Scusate la divagazione.

L’azienda mi ha fatto ben capire, pur non potendolo esprimere chiaramente, che il management è molto giovane (35-45 anni), l’ambiente di lavoro è conseguentemente un filino ancora più giovane e pertanto, “sarebbe gradito” ricevere candidature in linea con la media. E poi, con “tutti sti giovani a giro….”

Domenica sera ero sul divano a scremare curriculum, avvilito.

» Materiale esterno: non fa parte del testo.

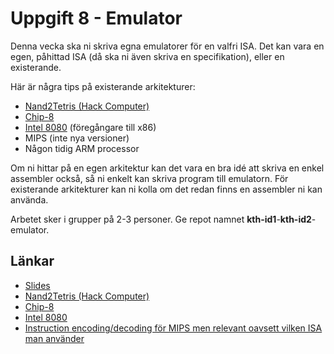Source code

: # Uppgift 8 - Emulator

Denna vecka ska ni skriva egna emulatorer för en valfri ISA.
Det kan vara en egen, påhittad ISA (då ska ni även skriva en specifikation),
eller en existerande.

Här är några tips på existerande arkitekturer:
  * [Nand2Tetris (Hack Computer)](https://en.wikipedia.org/wiki/Hack_computer)
  * [Chip-8](https://en.wikipedia.org/wiki/CHIP-8)
  * [Intel 8080](https://en.wikipedia.org/wiki/Intel_8080) (föregångare till x86)
  * MIPS (inte nya versioner)
  * Någon tidig ARM processor

Om ni hittar på en egen arkitektur kan det vara en bra idé att skriva en enkel
assembler också, så ni enkelt kan skriva program till emulatorn. För existerande
arkitekturer kan ni kolla om det redan finns en assembler ni kan använda.

Arbetet sker i grupper på 2-3 personer. Ge repot namnet **kth-id1**-**kth-id2**-emulator.

## Länkar
* [Slides](assignments/08-emulator/slides.pdf)
* [Nand2Tetris (Hack Computer)](https://en.wikipedia.org/wiki/Hack_computer)
* [Chip-8](https://en.wikipedia.org/wiki/CHIP-8)
* [Intel 8080](https://en.wikipedia.org/wiki/Intel_8080)
* [Instruction encoding/decoding för MIPS men relevant oavsett vilken ISA man använder](https://courses.stephenmarz.com/my-courses/cosc130/lectures/encoding-and-decoding-instructions/)
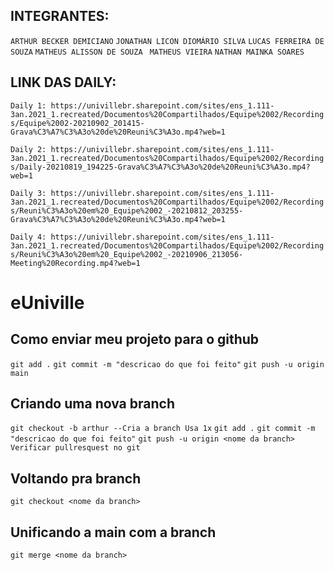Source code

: ## INTEGRANTES:

`ARTHUR BECKER DEMICIANO`
`JONATHAN LICON DIOMÁRIO SILVA`
`LUCAS FERREIRA DE SOUZA`
`MATHEUS ALISSON DE SOUZA `
`MATHEUS VIEIRA`
`NATHAN MAINKA SOARES`


## LINK DAS DAILY:

`Daily 1: https://univillebr.sharepoint.com/sites/ens_1.111-3an.2021_1.recreated/Documentos%20Compartilhados/Equipe%2002/Recordings/Equipe%2002-20210902_201415-Grava%C3%A7%C3%A3o%20de%20Reuni%C3%A3o.mp4?web=1 `

`Daily 2: https://univillebr.sharepoint.com/sites/ens_1.111-3an.2021_1.recreated/Documentos%20Compartilhados/Equipe%2002/Recordings/Daily-20210819_194225-Grava%C3%A7%C3%A3o%20de%20Reuni%C3%A3o.mp4?web=1 `

`Daily 3: https://univillebr.sharepoint.com/sites/ens_1.111-3an.2021_1.recreated/Documentos%20Compartilhados/Equipe%2002/Recordings/Reuni%C3%A3o%20em%20_Equipe%2002_-20210812_203255-Grava%C3%A7%C3%A3o%20de%20Reuni%C3%A3o.mp4?web=1`

`Daily 4: https://univillebr.sharepoint.com/sites/ens_1.111-3an.2021_1.recreated/Documentos%20Compartilhados/Equipe%2002/Recordings/Reuni%C3%A3o%20em%20_Equipe%2002_-20210906_213056-Meeting%20Recording.mp4?web=1`


# eUniville
## Como enviar meu projeto para o github
`git add .`
`git commit -m "descricao do que foi feito"`
`git push -u origin main`

## Criando uma nova branch
`git checkout -b arthur --Cria a branch Usa 1x`
`git add .`
`git commit -m "descricao do que foi feito"`
`git push -u origin <nome da branch>`
`Verificar pullresquest no git`
## Voltando pra branch
`git checkout <nome da branch>`

## Unificando a main com a branch
`git merge <nome da branch>`
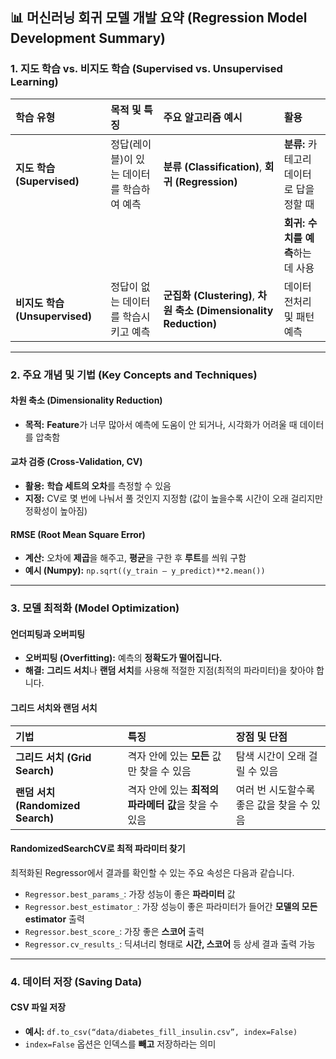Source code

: 

## 📊 머신러닝 회귀 모델 개발 요약 (Regression Model Development Summary)

### 1. 지도 학습 vs. 비지도 학습 (Supervised vs. Unsupervised Learning)

| 학습 유형 | 목적 및 특징 | 주요 알고리즘 예시 | 활용 |
| :--- | :--- | :--- | :--- |
| **지도 학습 (Supervised)** | 정답(레이블)이 있는 데이터를 학습하여 예측 | **분류 (Classification)**, **회귀 (Regression)** | **분류:** 카테고리 데이터로 답을 정할 때 |
| | | | **회귀:** **수치를 예측**하는 데 사용 |
| **비지도 학습 (Unsupervised)** | 정답이 없는 데이터를 학습시키고 예측 | **군집화 (Clustering)**, **차원 축소 (Dimensionality Reduction)** | 데이터 전처리 및 패턴 예측 |

---

### 2. 주요 개념 및 기법 (Key Concepts and Techniques)

#### **차원 축소 (Dimensionality Reduction)**

* **목적:** **Feature**가 너무 많아서 예측에 도움이 안 되거나, 시각화가 어려울 때 데이터를 압축함

#### **교차 검증 (Cross-Validation, CV)**

* **활용:** **학습 세트의 오차**를 측정할 수 있음
* **지정:** $\text{CV}$로 몇 번에 나눠서 풀 것인지 지정함 (값이 높을수록 시간이 오래 걸리지만 정확성이 높아짐)

#### **RMSE (Root Mean Square Error)**

* **계산:** 오차에 **제곱**을 해주고, **평균**을 구한 후 **루트**를 씌워 구함
* **예시 (Numpy):** `np.sqrt((y_train – y_predict)**2.mean())`

---

### 3. 모델 최적화 (Model Optimization)

#### **언더피팅과 오버피팅**

* **오버피팅 (Overfitting):** 예측의 **정확도가 떨어집니다.**
* **해결:** **그리드 서치**나 **랜덤 서치**를 사용해 적절한 지점(최적의 파라미터)을 찾아야 합니다.

#### **그리드 서치와 랜덤 서치**

| 기법 | 특징 | 장점 및 단점 |
| :--- | :--- | :--- |
| **그리드 서치 (Grid Search)** | 격자 안에 있는 **모든** 값만 찾을 수 있음 | 탐색 시간이 오래 걸릴 수 있음 |
| **랜덤 서치 (Randomized Search)** | 격자 안에 있는 **최적의 파라메터 값**을 찾을 수 있음 | 여러 번 시도할수록 좋은 값을 찾을 수 있음 |

#### **RandomizedSearchCV로 최적 파라미터 찾기**

최적화된 $\text{Regressor}$에서 결과를 확인할 수 있는 주요 속성은 다음과 같습니다.

* `Regressor.best_params_`: 가장 성능이 좋은 **파라미터** 값
* `Regressor.best_estimator_`: 가장 성능이 좋은 파라미터가 들어간 **모델의 모든 estimator** 출력
* `Regressor.best_score_`: 가장 좋은 **스코어** 출력
* `Regressor.cv_results_`: 딕셔너리 형태로 **시간, 스코어** 등 상세 결과 출력 가능

---

### 4. 데이터 저장 (Saving Data)

#### **CSV 파일 저장**

* **예시:** `df.to_csv(“data/diabetes_fill_insulin.csv”, index=False)`
* `index=False` 옵션은 인덱스를 **빼고** 저장하라는 의미
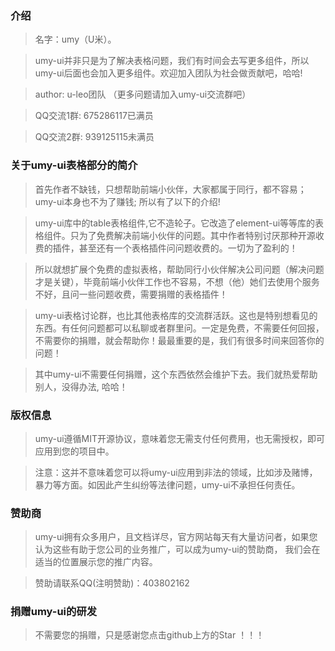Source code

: ### 介绍

> 名字：umy（U米）。

> umy-ui并非只是为了解决表格问题，我们有时间会去写更多组件，所以umy-ui后面也会加入更多组件。欢迎加入团队为社会做贡献吧，哈哈!

> author: u-leo团队 （更多问题请加入umy-ui交流群吧）

> QQ交流1群: 675286117已满员

> QQ交流2群: 939125115未满员


### 关于umy-ui表格部分的简介

> 首先作者不缺钱，只想帮助前端小伙伴，大家都属于同行，都不容易；umy-ui本身也不为了赚钱; 所以有了以下的介绍!

> umy-ui库中的table表格组件,它不造轮子。它改造了element-ui等等库的表格组件。只为了免费解决前端小伙伴的问题。其中作者特别讨厌那种开源收费的插件，甚至还有一个表格插件问问题收费的。一切为了盈利的！

> 所以就想扩展个免费的虚拟表格，帮助同行小伙伴解决公司问题（解决问题才是关键），毕竟前端小伙伴工作也不容易，不想（他）她们去使用个服务不好，且问一些问题收费，需要捐赠的表格插件！

> umy-ui表格讨论群，也比其他表格库的交流群活跃。这也是特别想看见的东西。有任何问题都可以私聊或者群里问。一定是免费，不需要任何回报，不需要你的捐赠，就会帮助你！最最重要的是，我们有很多时间来回答你的问题！

> 其中umy-ui不需要任何捐赠，这个东西依然会维护下去。我们就热爱帮助别人，没得办法, 哈哈！

### 版权信息

> umy-ui遵循MIT开源协议，意味着您无需支付任何费用，也无需授权，即可应用到您的项目中。

> 注意：这并不意味着您可以将umy-ui应用到非法的领域，比如涉及赌博，暴力等方面。如因此产生纠纷等法律问题，umy-ui不承担任何责任。


### 赞助商

> umy-ui拥有众多用户，且文档详尽，官方网站每天有大量访问者，如果您认为这些有助于您公司的业务推广，可以成为umy-ui的赞助商， 我们会在适当的位置展示您的推广内容。

> 赞助请联系QQ(注明赞助)：403802162


### 捐赠umy-ui的研发

> 不需要您的捐赠，只是感谢您点击github上方的Star ！！！
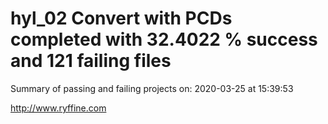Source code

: # hyl_02 Convert with PCDs completed with 32.4022 % success and 121 failing files

Summary of passing and failing projects on: 2020-03-25 at 15:39:53

http://www.ryffine.com
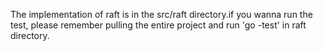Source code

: The implementation of raft is in the src/raft directory.if you wanna run the test, please remember pulling the entire project and run 'go -test' in raft directory.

1961. 1967. una signora del 1959. Il più giovane, un “ragazzo” di Bergamo del 1976. Ma di Bergamo. Sposato, tre figli. Io il lavoro ce l’ho su Bologna.
Si, perchè il vero disoccupato di anni ne ha 40, 45, 50. Ha una famiglia, un mutuo da pagare, difficoltà a cambiare città e un’età che per cui in questo Paese ti fanno sentire un vecchio, ma energie ancora da stravendere ed un’esperienza che le aziende sembra non riconoscano più come un valore aggiunto. Ma per la Pensione il Paese ti chiede ancora 30 anni di lavoro, mentre “costruisce” piani di crescita per “i giovani”

Ma “tutti sti giovani” che cercano lavoro, dove sono? Dove sono i trentenni?
“Ma andatevene a fare startup”, mi verrebbe da dire.